Participating artists donated existing pieces or specifically created artworks, all of which – especially those by more established artists – were moderately priced. Mixed-media artist Joseph ‘Nabster’ Chege took a plate and transformed it into a statue of a quirky little dog with a lolling tongue. Justus Kyalo, one of the best-regarded abstract artists in Kenya, contributed a sublime oil on canvas called More Light a Little. It was one of the pricier pieces at USD$3000, but some cachet comes from owning a work by such an artist. Peterson Kamwathi, who has been exhibited around the world, contributed two aquatint etchings on paper featuring masked individuals and following his practice of analysing contemporary issues. Both went for over $1000 each, more than five times the starting price.
Belgian-born wood artist Marc Van Rampelberg’s gorgeous furniture has been purchased by Hollywood stars and former US President Jimmy Carter. His piece for the auction was an exceptional honey-brown wall table made of mvule (African teak) wood, and crafted with his signature precise lines and flowing curves. It sold at $1000, triple the minimum bid.

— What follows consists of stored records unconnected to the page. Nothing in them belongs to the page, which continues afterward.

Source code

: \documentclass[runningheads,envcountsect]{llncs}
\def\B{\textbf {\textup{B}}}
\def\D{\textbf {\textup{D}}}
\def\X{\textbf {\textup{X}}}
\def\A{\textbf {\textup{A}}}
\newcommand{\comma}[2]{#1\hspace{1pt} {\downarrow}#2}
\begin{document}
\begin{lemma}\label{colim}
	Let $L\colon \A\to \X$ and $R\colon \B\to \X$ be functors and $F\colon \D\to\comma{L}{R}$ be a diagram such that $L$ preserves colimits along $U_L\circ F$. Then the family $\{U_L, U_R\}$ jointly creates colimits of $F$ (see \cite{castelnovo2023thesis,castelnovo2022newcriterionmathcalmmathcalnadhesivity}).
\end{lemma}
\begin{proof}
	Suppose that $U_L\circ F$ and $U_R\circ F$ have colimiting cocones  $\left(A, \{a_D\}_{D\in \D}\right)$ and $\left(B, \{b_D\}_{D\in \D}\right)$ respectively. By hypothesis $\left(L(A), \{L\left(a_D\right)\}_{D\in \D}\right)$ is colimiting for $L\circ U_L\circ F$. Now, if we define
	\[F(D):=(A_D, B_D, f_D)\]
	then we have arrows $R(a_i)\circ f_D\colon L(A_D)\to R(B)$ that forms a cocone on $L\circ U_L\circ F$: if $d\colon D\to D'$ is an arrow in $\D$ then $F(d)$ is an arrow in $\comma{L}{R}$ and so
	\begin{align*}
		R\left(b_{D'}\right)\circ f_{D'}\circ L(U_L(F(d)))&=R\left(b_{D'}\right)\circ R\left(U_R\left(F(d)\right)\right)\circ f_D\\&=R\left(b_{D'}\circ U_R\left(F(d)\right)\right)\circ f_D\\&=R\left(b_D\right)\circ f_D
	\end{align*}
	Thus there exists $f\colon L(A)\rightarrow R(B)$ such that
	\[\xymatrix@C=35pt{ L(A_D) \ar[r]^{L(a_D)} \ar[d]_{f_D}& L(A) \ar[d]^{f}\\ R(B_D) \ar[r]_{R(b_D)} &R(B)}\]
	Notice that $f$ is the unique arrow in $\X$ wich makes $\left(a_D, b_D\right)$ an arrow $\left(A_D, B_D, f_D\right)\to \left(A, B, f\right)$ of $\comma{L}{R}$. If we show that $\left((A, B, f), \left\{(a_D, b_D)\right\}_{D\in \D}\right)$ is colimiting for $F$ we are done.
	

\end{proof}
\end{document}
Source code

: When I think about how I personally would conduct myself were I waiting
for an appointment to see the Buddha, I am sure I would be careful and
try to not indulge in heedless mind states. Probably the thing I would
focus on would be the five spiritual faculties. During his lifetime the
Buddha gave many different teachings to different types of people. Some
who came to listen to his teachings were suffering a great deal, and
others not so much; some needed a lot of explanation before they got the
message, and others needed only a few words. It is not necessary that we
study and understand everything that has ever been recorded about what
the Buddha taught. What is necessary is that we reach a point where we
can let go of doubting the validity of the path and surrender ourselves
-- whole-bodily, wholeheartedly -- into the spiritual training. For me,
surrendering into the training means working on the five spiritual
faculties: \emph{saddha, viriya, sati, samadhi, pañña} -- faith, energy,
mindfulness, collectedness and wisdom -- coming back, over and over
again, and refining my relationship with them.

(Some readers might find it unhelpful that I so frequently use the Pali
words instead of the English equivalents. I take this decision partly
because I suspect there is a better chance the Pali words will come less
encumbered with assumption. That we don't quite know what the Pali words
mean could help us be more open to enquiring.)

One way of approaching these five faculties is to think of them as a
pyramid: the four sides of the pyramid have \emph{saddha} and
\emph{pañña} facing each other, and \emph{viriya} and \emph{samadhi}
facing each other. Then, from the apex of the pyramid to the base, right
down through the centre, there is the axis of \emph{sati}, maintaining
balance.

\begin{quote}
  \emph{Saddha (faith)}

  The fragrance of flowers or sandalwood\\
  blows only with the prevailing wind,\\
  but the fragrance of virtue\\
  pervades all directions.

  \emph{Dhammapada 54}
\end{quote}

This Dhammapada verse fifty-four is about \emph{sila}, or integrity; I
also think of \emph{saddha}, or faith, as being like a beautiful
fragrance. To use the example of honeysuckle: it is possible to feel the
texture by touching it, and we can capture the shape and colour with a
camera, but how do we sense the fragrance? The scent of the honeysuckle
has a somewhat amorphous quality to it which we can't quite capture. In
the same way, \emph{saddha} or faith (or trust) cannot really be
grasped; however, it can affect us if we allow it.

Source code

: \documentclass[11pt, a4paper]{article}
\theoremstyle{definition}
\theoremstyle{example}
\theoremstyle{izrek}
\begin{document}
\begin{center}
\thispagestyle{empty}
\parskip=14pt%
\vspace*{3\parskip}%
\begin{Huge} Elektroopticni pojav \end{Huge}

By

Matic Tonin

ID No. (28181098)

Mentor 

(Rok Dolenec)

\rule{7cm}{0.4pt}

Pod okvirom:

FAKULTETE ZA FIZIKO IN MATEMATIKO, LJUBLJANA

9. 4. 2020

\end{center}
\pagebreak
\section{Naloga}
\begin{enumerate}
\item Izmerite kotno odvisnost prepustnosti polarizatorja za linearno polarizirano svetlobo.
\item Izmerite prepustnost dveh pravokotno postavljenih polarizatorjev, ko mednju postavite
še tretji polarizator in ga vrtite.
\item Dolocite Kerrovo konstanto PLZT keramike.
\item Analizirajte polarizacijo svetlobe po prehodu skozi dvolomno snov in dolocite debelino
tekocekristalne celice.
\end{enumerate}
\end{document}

One Off held its first sale by WhatsApp some years ago, when dealing with a large collection from a client leaving Kenya for good. The event’s success pointed to an unexplored mode of reaching auction bidders globally. The TNR Trust fundraiser is its fourth initiative on WhatsApp. “The challenges are not too many – it is low cost with low overheads and a great option for charity events,” says Lees. She adds a caution, however: “If people only see the works online there can be some surprises when they are united with their acquisitions!”
One Off plans to continue with this model while reviewing a system of protecting bidders’ identities, which is complicated on WhatsApp “because it only takes one person in the group to have the bidder’s name saved and their foil is blown.”
Although WhatsApp is widely used in Africa, no other gallery is actively using it for art auctions. But the use of communication technology in the arts is slowly gaining pace on the continent. Several auction houses in South Africa and Nigeria, Africa’s leading art markets, have held hybrid live-streamed events since the outbreak of COVID-19.